Exercise requirements: Only a slice of the listing below is wanted. Retype the lines from the one containing "in a template;" through the one containing "Each sampled environmental", exactly, both ends included.

Stored data:
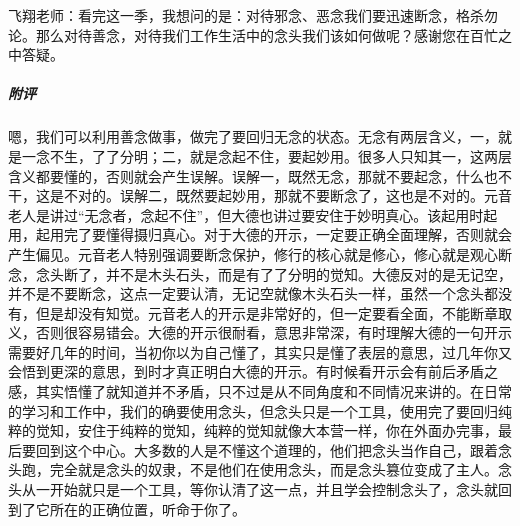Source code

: \begin{case}
    飞翔老师：看完这一季，我想问的是：对待邪念、恶念我们要迅速断念，格杀勿论。那么对待善念，对待我们工作生活中的念头我们该如何做呢？感谢您在百忙之中答疑。
    \subparagraph{附评} 嗯，我们可以利用善念做事，做完了要回归无念的状态。无念有两层含义，一，就是一念不生，了了分明；二，就是念起不住，要起妙用。很多人只知其一，这两层含义都要懂的，否则就会产生误解。误解一，既然无念，那就不要起念，什么也不干，这是不对的。误解二，既然要起妙用，那就不要断念了，这也是不对的。元音老人是讲过“无念者，念起不住”，但大德也讲过要安住于妙明真心。该起用时起用，起用完了要懂得摄归真心。对于大德的开示，一定要正确全面理解，否则就会产生偏见。元音老人特别强调要断念保护，修行的核心就是修心，修心就是观心断念，念头断了，并不是木头石头，而是有了了分明的觉知。大德反对的是无记空，并不是不要断念，这点一定要认清，无记空就像木头石头一样，虽然一个念头都没有，但是却没有知觉。元音老人的开示是非常好的，但一定要看全面，不能断章取义，否则很容易错会。大德的开示很耐看，意思非常深，有时理解大德的一句开示需要好几年的时间，当初你以为自己懂了，其实只是懂了表层的意思，过几年你又会悟到更深的意思，到时才真正明白大德的开示。有时候看开示会有前后矛盾之感，其实悟懂了就知道并不矛盾，只不过是从不同角度和不同情况来讲的。在日常的学习和工作中，我们的确要使用念头，但念头只是一个工具，使用完了要回归纯粹的觉知，安住于纯粹的觉知，纯粹的觉知就像大本营一样，你在外面办完事，最后要回到这个中心。大多数的人是不懂这个道理的，他们把念头当作自己，跟着念头跑，完全就是念头的奴隶，不是他们在使用念头，而是念头篡位变成了主人。念头从一开始就只是一个工具，等你认清了这一点，并且学会控制念头了，念头就回到了它所在的正确位置，听命于你了。
\end{case}

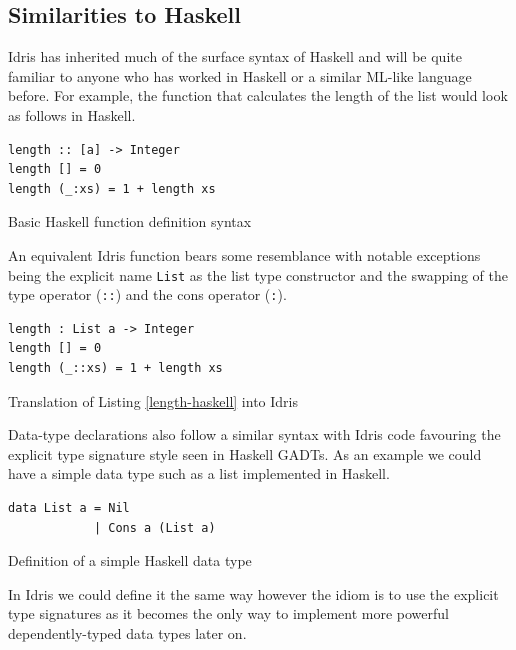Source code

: \documentclass[a4paper, notitlepage]{report}
\begin{document}
\subsection{Similarities to Haskell}
\label{sec:org8673691}
Idris has inherited much of the surface syntax of Haskell and will be quite
familiar to anyone who has worked in Haskell or a similar ML-like language
before. For example, the function that calculates the length of the list would
look as follows in Haskell.

\begin{listing}[H]
\begin{verbatim}
length :: [a] -> Integer
length [] = 0
length (_:xs) = 1 + length xs
\end{verbatim}
\caption{Basic Haskell function definition syntax \label{length-haskell}}
\end{listing}

An equivalent Idris function bears some resemblance with notable exceptions
being the explicit name \texttt{List} as the list type constructor and the swapping of
the type operator (\texttt{::}) and the cons operator (\texttt{:}).

\begin{listing}[H]
\begin{verbatim}
length : List a -> Integer
length [] = 0
length (_::xs) = 1 + length xs
\end{verbatim}
\caption{Translation of Listing \ref{length-haskell} into Idris}
\end{listing}

Data-type declarations also follow a similar syntax with Idris code favouring
the explicit type signature style seen in Haskell GADTs. As an example we could
have a simple data type such as a list implemented in Haskell.

\begin{listing}[H]
\begin{verbatim}
data List a = Nil
            | Cons a (List a)
\end{verbatim}
\caption{Definition of a simple Haskell data type \label{list-haskell}}
\end{listing}

In Idris we could define it the same way however the idiom is to use the
explicit type signatures as it becomes the only way to implement more powerful
dependently-typed data types later on.
\end{document}
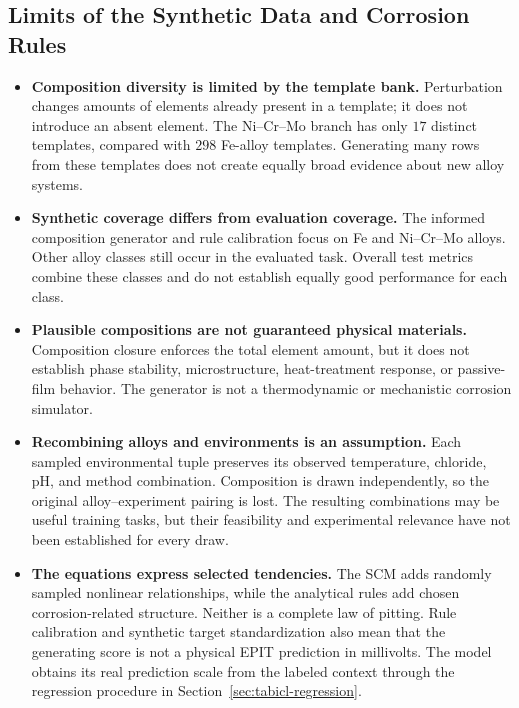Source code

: \documentclass[11pt]{article}
\newenvironment{notes}
  {\begin{itemize}\setlength{\itemsep}{0.45em}\setlength{\parsep}{0pt}}
  {\end{itemize}}
\begin{document}
\subsection{Limits of the Synthetic Data and Corrosion Rules}
\label{sec:physical-limitations}

\begin{notes}
    \item \textbf{Composition diversity is limited by the template bank.}
    Perturbation changes amounts of elements already present
    in a template; it does not introduce an absent element.
    The Ni--Cr--Mo branch has only \(17\) distinct templates,
    compared with \(298\) Fe-alloy templates.
    Generating many rows from these templates does not
    create equally broad evidence about new alloy systems.

    \item \textbf{Synthetic coverage differs from evaluation coverage.}
    The informed composition generator and rule calibration
    focus on Fe and Ni--Cr--Mo alloys.
    Other alloy classes still occur in the evaluated task.
    Overall test metrics combine these classes and do not
    establish equally good performance for each class.

    \item \textbf{Plausible compositions are not guaranteed physical materials.}
    Composition closure enforces the total element amount,
    but it does not establish phase stability, microstructure,
    heat-treatment response, or passive-film behavior.
    The generator is not a thermodynamic or mechanistic
    corrosion simulator.

    \item \textbf{Recombining alloys and environments is an assumption.}
    Each sampled environmental tuple preserves its observed
    temperature, chloride, pH, and method combination.
    Composition is drawn independently, so the original
    alloy--experiment pairing is lost.
    The resulting combinations may be useful training tasks,
    but their feasibility and experimental relevance have
    not been established for every draw.

    \item \textbf{The equations express selected tendencies.}
    The SCM adds randomly sampled nonlinear relationships,
    while the analytical rules add chosen corrosion-related
    structure. Neither is a complete law of pitting.
    Rule calibration and synthetic target standardization
    also mean that the generating score is not a physical
    EPIT prediction in millivolts.
    The model obtains its real prediction scale from the
    labeled context through the regression procedure in
    Section~\ref{sec:tabicl-regression}.
\end{notes}
\end{document}
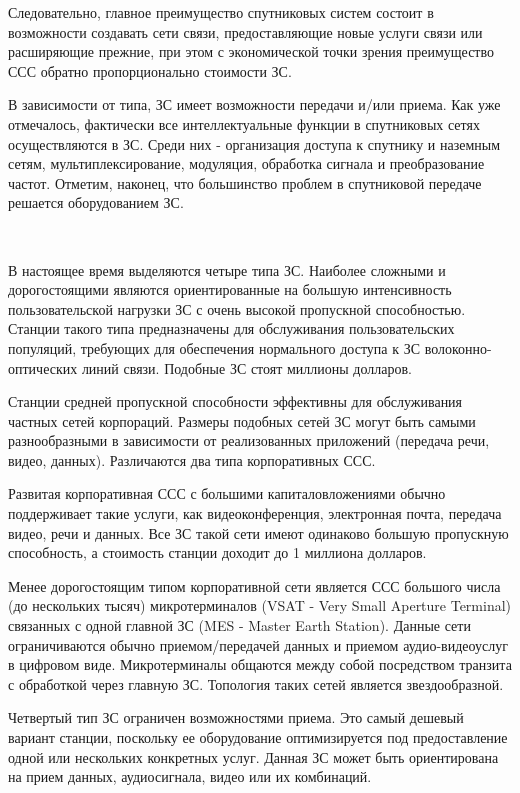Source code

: \documentclass[a4paper]{report}
\begin{document}
Следовательно, главное преимущество спутниковых систем состоит в возможности создавать сети связи, предоставляющие новые услуги связи или расширяющие прежние, при этом с экономической точки зрения преимущество ССС обратно пропорционально стоимости ЗС.

В зависимости от типа, ЗС имеет возможности передачи и/или приема. Как уже отмечалось, фактически все интеллектуальные функции в спутниковых сетях осуществляются в ЗС. Среди них - организация доступа к спутнику и наземным сетям, мультиплексирование, модуляция, обработка сигнала и преобразование частот. Отметим, наконец, что большинство проблем в спутниковой передаче решается оборудованием ЗС.

~

В настоящее время выделяются четыре типа ЗС. Наиболее сложными и дорогостоящими являются ориентированные на большую интенсивность пользовательской нагрузки ЗС с очень высокой пропускной способностью. Станции такого типа предназначены для обслуживания пользовательских популяций, требующих для обеспечения нормального доступа к ЗС волоконно-оптических линий связи. Подобные ЗС стоят миллионы долларов.

Станции средней пропускной способности эффективны для обслуживания частных сетей корпораций. Размеры подобных сетей ЗС могут быть самыми разнообразными в зависимости от реализованных приложений (передача речи, видео, данных). Различаются два типа корпоративных ССС.

Развитая корпоративная ССС с большими капиталовложениями обычно поддерживает такие услуги, как видеоконференция, электронная почта, передача видео, речи и данных. Все ЗС такой сети имеют одинаково большую пропускную способность, а стоимость станции доходит до 1 миллиона долларов.

Менее дорогостоящим типом корпоративной сети является ССС большого числа (до нескольких тысяч) микротерминалов (VSAT - Very Small Aperture Terminal) связанных с одной главной ЗС (MES - Master Earth Station). Данные сети ограничиваются обычно приемом/передачей данных и приемом аудио-видеоуслуг в цифровом виде. Микротерминалы общаются между собой посредством транзита с обработкой через главную ЗС. Топология таких сетей является звездообразной.

Четвертый тип ЗС ограничен возможностями приема. Это самый дешевый вариант станции, поскольку ее оборудование оптимизируется под предоставление одной или нескольких конкретных услуг. Данная ЗС может быть ориентирована на прием данных, аудиосигнала, видео или их комбинаций.
\end{document}
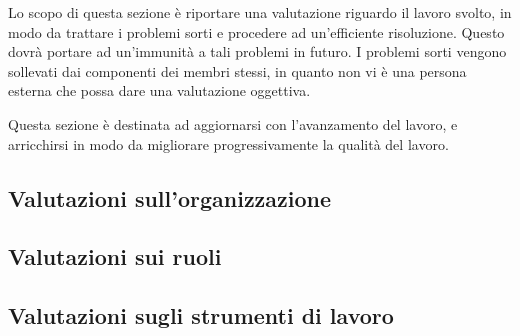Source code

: \documentclass[../piano-di-qualifica.tex]{subfiles}
\begin{document}
  Lo scopo di questa sezione è riportare una valutazione riguardo il lavoro svolto, in modo da trattare
  i problemi sorti e procedere ad un'efficiente risoluzione.
  Questo dovrà portare ad un'immunità a tali problemi in futuro.
  I problemi sorti vengono sollevati dai componenti dei membri stessi, in quanto non vi è una
  persona esterna che possa dare una valutazione oggettiva.

  Questa sezione è destinata ad aggiornarsi con l'avanzamento del lavoro, e arricchirsi in modo
  da migliorare progressivamente la qualità del lavoro.

  \subsection{Valutazioni sull'organizzazione}
  \subsection{Valutazioni sui ruoli}
  \subsection{Valutazioni sugli strumenti di lavoro}
\end{document}
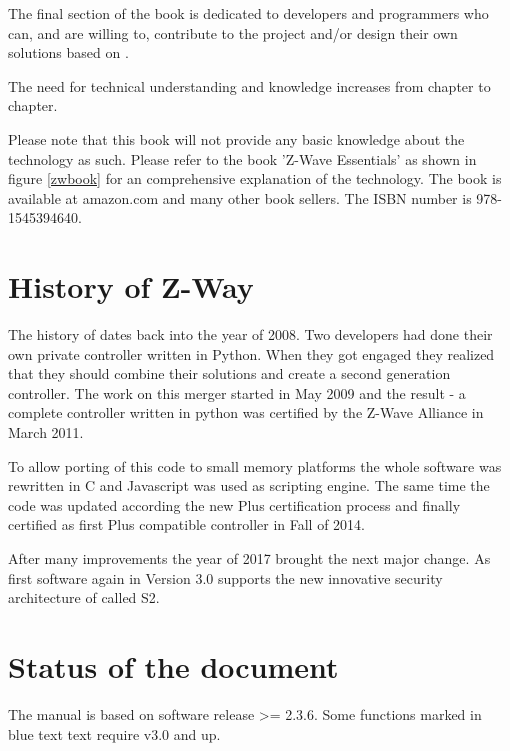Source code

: The final section of the book is dedicated to developers and programmers who can, and are 
willing to, contribute to the project and/or design their own solutions based on \zway.

The need for technical understanding and knowledge increases from chapter to chapter.

Please note that this book will not provide any basic knowledge about the \zwave technology
as such. Please
refer to the book 'Z-Wave Essentials' as shown in figure \ref{zwbook} for an comprehensive
explanation of the \zwave technology. The book is available at amazon.com and many other 
book sellers. The ISBN number is 978-1545394640.


\section{History of Z-Way}

The history of \zway dates back into the year of 2008. Two developers had done their own
private \zwave controller written in Python. When they got engaged they realized that
they should combine their solutions and create a second generation \zwave controller.
The work on this merger started in May 2009 and the result - a complete \zwave controller 
written in python was certified by the Z-Wave Alliance in March 2011.


To allow porting of this code to small memory platforms the whole software was rewritten
in C and Javascript was used as scripting engine. The same time the code was updated according 
the new \zwave Plus certification process and finally certified as first \zwave Plus 
compatible controller in Fall of 2014.
 
 
After many improvements the year of 2017 brought the next major change. As first software 
again \zway in Version 3.0 supports the new innovative security architecture of \zwave 
called S2.

\section{Status of the document}

The manual is based on \zway software release >= 2.3.6. Some functions marked in blue text
text require \zway v3.0 and up.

Answer section:
    in a template; it does not introduce an absent element.
    The Ni--Cr--Mo branch has only \(17\) distinct templates,
    compared with \(298\) Fe-alloy templates.
    Generating many rows from these templates does not
    create equally broad evidence about new alloy systems.

    \item \textbf{Synthetic coverage differs from evaluation coverage.}
    The informed composition generator and rule calibration
    focus on Fe and Ni--Cr--Mo alloys.
    Other alloy classes still occur in the evaluated task.
    Overall test metrics combine these classes and do not
    establish equally good performance for each class.

    \item \textbf{Plausible compositions are not guaranteed physical materials.}
    Composition closure enforces the total element amount,
    but it does not establish phase stability, microstructure,
    heat-treatment response, or passive-film behavior.
    The generator is not a thermodynamic or mechanistic
    corrosion simulator.

    \item \textbf{Recombining alloys and environments is an assumption.}
    Each sampled environmental tuple preserves its observed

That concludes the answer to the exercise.